Walking the Roads

Today’s guest blog comes from Melissa Heath-Lee. Her short story, “Sour Luck” will be featured in Issue 13 of The Quotable.

Yogi Berra once said, “If you don’t know where you’re going, you’ll wind up somewhere else.” This quote gets changed around a bit, depending on the source, but the gist is always the same. I didn’t immediately recognize this as a statement on goal setting, that if you don’t aim for a particular goal, you might not like your results. Recently, though, the full meaning hit me in a major way as I trekked, lost, through the streets of Bricktown in Oklahoma City.

I was headed to a conference. My work had been unfocused as of late, and in similar form, I had signed up for the conference at the last minute. The hotel was completely booked, so I was staying at another place a mile away. No problem, I could use the walks to clear my head. Knowing it was predicted to be the most frigid weekend of an already colder-than-normal winter, I packed boots, gloves and my extra-long scarf.

After securing directions from the concierge, I headed out into the tundra, determined to start a new chapter in my life – again. It wasn’t the first time I’d gone off the rails a bit. What can I say? I get distracted. I let life and all its obstacles get in my way. When the computer crashes, I bemoan my luck and inability to work, ignoring for the moment that I’ve always preferred to write longhand. From the death of my blue ALL-CAPS typewriter in second grade until my first word processor in college, I did all of my writing that way, long and scrawling in notebooks, binders and assorted scraps of napkins and post-its.

When times are hard, I can’t afford to send off submissions and enter writing contests. When I’m stable financially, I’m way too busy to write like I should… There’s an endless cycle of barricades and excuses and – well Life.
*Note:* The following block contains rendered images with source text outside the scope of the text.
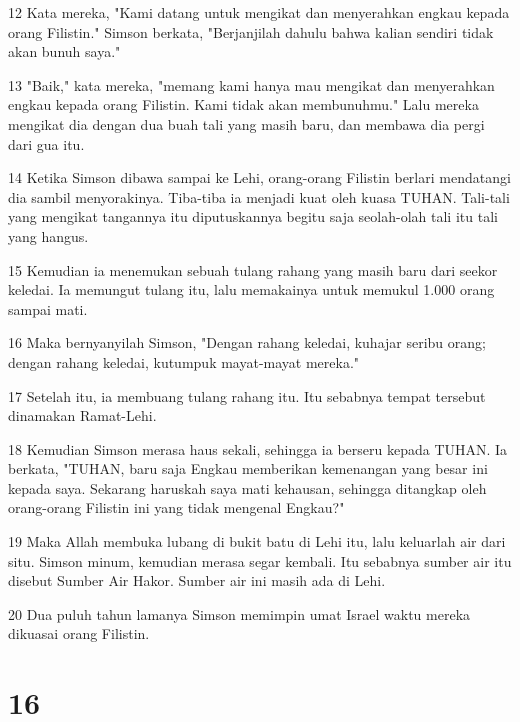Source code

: \par 12 Kata mereka, "Kami datang untuk mengikat dan menyerahkan engkau kepada orang Filistin." Simson berkata, "Berjanjilah dahulu bahwa kalian sendiri tidak akan bunuh saya."
\par 13 "Baik," kata mereka, "memang kami hanya mau mengikat dan menyerahkan engkau kepada orang Filistin. Kami tidak akan membunuhmu." Lalu mereka mengikat dia dengan dua buah tali yang masih baru, dan membawa dia pergi dari gua itu.
\par 14 Ketika Simson dibawa sampai ke Lehi, orang-orang Filistin berlari mendatangi dia sambil menyorakinya. Tiba-tiba ia menjadi kuat oleh kuasa TUHAN. Tali-tali yang mengikat tangannya itu diputuskannya begitu saja seolah-olah tali itu tali yang hangus.
\par 15 Kemudian ia menemukan sebuah tulang rahang yang masih baru dari seekor keledai. Ia memungut tulang itu, lalu memakainya untuk memukul 1.000 orang sampai mati.
\par 16 Maka bernyanyilah Simson, "Dengan rahang keledai, kuhajar seribu orang; dengan rahang keledai, kutumpuk mayat-mayat mereka."
\par 17 Setelah itu, ia membuang tulang rahang itu. Itu sebabnya tempat tersebut dinamakan Ramat-Lehi.
\par 18 Kemudian Simson merasa haus sekali, sehingga ia berseru kepada TUHAN. Ia berkata, "TUHAN, baru saja Engkau memberikan kemenangan yang besar ini kepada saya. Sekarang haruskah saya mati kehausan, sehingga ditangkap oleh orang-orang Filistin ini yang tidak mengenal Engkau?"
\par 19 Maka Allah membuka lubang di bukit batu di Lehi itu, lalu keluarlah air dari situ. Simson minum, kemudian merasa segar kembali. Itu sebabnya sumber air itu disebut Sumber Air Hakor. Sumber air ini masih ada di Lehi.
\par 20 Dua puluh tahun lamanya Simson memimpin umat Israel waktu mereka dikuasai orang Filistin.

\chapter{16}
Like bad directions that take you far out of your way on the coldest day of the year, like a hotel with a new name that no one seems to have heard of before, like an icy brick street that takes you down in the middle of an intersection.

So as I continued on to my conference that day I had made a decision. I wasn’t going to let Life get in my way anymore. I was going to make time to write consistently. I was going to enjoy it, even the pieces I would later trash. I was going to use Life’s hurdles as fodder for my work. I was going to remind myself constantly that the only way to be a successful writer is to WRITE, and taking any other path would not get me where I wanted to go.

As I passed the American Banjo Museum, I finally neared my destination. Music was piping into the street. “How many roads must a man walk down…” And I laughed out loud, knowing I would write about that later.